Social reading and eBooks

SocialReadingUn ricercatore dell’University school of art e design di Helsinki – Harri Heikkilain  un suo report dal titolo “Social reading and eBooks, avanza una tesi interessante: nell’ambito della tecnologia eBook – che ormai da tempo sta trasformando il concetto di libro –  c’è una cultura emergente, quella del “Social Reading”.

La lettura come fatto sociale di condivisione – secondo Heikkila – non è una vera e propria innovazione, ma piuttosto un ritorno di una cultura umana antica: un bisogno sempre presente nei gruppi sociali che però nel suo manifestarsi risulta legato ai prerequisiti tecnologici delle varie epoche. Difatti, dalla rivoluzione di Gutenberg in poi – con l’affermarsi del libro a stampa – sembrava scomparso. Ma, non era così. Il bisogno culturale di leggere con gli altri era stato – secondo Heikkila –  temporaneamente soffocato dall’imposizione – conseguenza della tecnologia della carta stampata – di un tipo diverso di lettura:  silenziosa, interiore,  compiuta  “soli con se stessi”.

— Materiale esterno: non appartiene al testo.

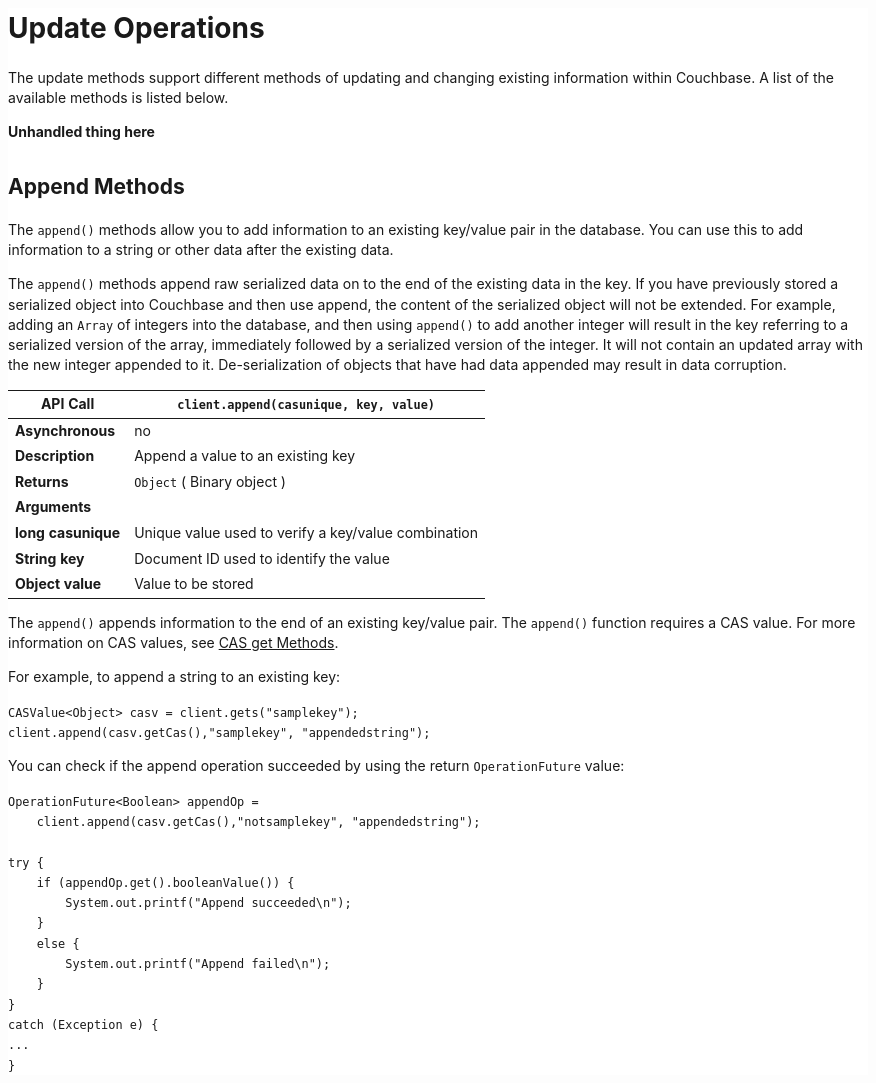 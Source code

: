 # Update Operations

The update methods support different methods of updating and changing existing
information within Couchbase. A list of the available methods is listed below.

**Unhandled thing here**
<a id="couchbase-sdk-java-update-append"></a>

## Append Methods

The `append()` methods allow you to add information to an existing key/value
pair in the database. You can use this to add information to a string or other
data after the existing data.

The `append()` methods append raw serialized data on to the end of the existing
data in the key. If you have previously stored a serialized object into
Couchbase and then use append, the content of the serialized object will not be
extended. For example, adding an `Array` of integers into the database, and then
using `append()` to add another integer will result in the key referring to a
serialized version of the array, immediately followed by a serialized version of
the integer. It will not contain an updated array with the new integer appended
to it. De-serialization of objects that have had data appended may result in
data corruption.

<a id="table-couchbase-sdk_java_append"></a>

**API Call**       | `client.append(casunique, key, value)`             
-------------------|----------------------------------------------------
**Asynchronous**   | no                                                 
**Description**    | Append a value to an existing key                  
**Returns**        | `Object` ( Binary object )                         
**Arguments**      |                                                    
**long casunique** | Unique value used to verify a key/value combination
**String key**     | Document ID used to identify the value             
**Object value**   | Value to be stored                                 

The `append()` appends information to the end of an existing key/value pair. The
`append()` function requires a CAS value. For more information on CAS values,
see [CAS get
Methods](couchbase-sdk-java-ready.html#couchbase-sdk-java-retrieve-gets).

For example, to append a string to an existing key:


```
CASValue<Object> casv = client.gets("samplekey");
client.append(casv.getCas(),"samplekey", "appendedstring");
```

You can check if the append operation succeeded by using the return
`OperationFuture` value:


```
OperationFuture<Boolean> appendOp =
    client.append(casv.getCas(),"notsamplekey", "appendedstring");

try {
    if (appendOp.get().booleanValue()) {
        System.out.printf("Append succeeded\n");
    }
    else {
        System.out.printf("Append failed\n");
    }
}
catch (Exception e) {
...
}
```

Ora, con il cambio di paradigma dovuto all’avvento della cultura digitale – che privilegia immagini e stati da connettere / condividere rispetto alle   letture sequenziali dei testi stampati –  l’esperienza lettura di gruppo condivisa  può essere moltiplicata all’infinito dalle reti, dalle piattaforme e devices digitali. Può rappresentate – secondo questa ricerca – il vero futuro del libro inteso non più come semplice contenitore di testi ma come incrocio e sviluppo di narrazioni e conoscenza.

Nel tentativo di misurare l’emergere del “social reading” dal mondo eBook, Heikkla si è domandato quali possono essere attualmente le dimensioni sociali dell’e-reading e come  possono poi essere classificate le funzioni “social reading” rispetto alle principali piattaforme disponibili. Nel far questo, ha esaminato più di 30 tra le applicazioni e-reading a maggior contenuto social (tra cui Goodreads, Librarything, Scribd, BookLamp) utilizzando il metodo dell’analisi dei contenuti e relative funzioni sociali disponibili. Tra queste, ha posto il focus sull’atto di lettura personale (reading-category) poi sulle funzioni deputate all’organizzazione e archiviazione delle proprie letture (bookshelf-category) quelle concernenti le annotazioni (evidenziazioni, commenti ecc.) e prendendo infine in esame la categoria della valutazione con possibilità di “review”.

Ha poi suddiviso le funzioni sulla base del tipo e direzione della condivisione. A cominciare dalla classificazione “Book 1.0 actions” che riguarda azioni di lettura personali e loro condivisione bidirezionale con altri specifici lettori interessati a un dialogo a due, per arrivare poi alla “Book 2.0 acts” che rappresenta invece il momento della condivisione  di gruppo con interventi e commenti multidirezionali.

Per arrivare infine, a una griglia dettagliata in grado di misurare e “spiegare” le funzioni di “social reading”. Ad esempio, possiamo vedere che la funzione “leggere per se stessi” può poi dividersi in “condiviso quello che ho letto ora” e/o “seguire ciò che gli altri leggono ora”. Oppure che nella classificazione “Book 2.0”  funzione “Bookshelf-class” si articola invece in “condiviso il percorso delle letture o le intenzioni di lettura” e/o “vedo il percorso di lettura degli altri o soltanto le loro intenzioni di lettura”.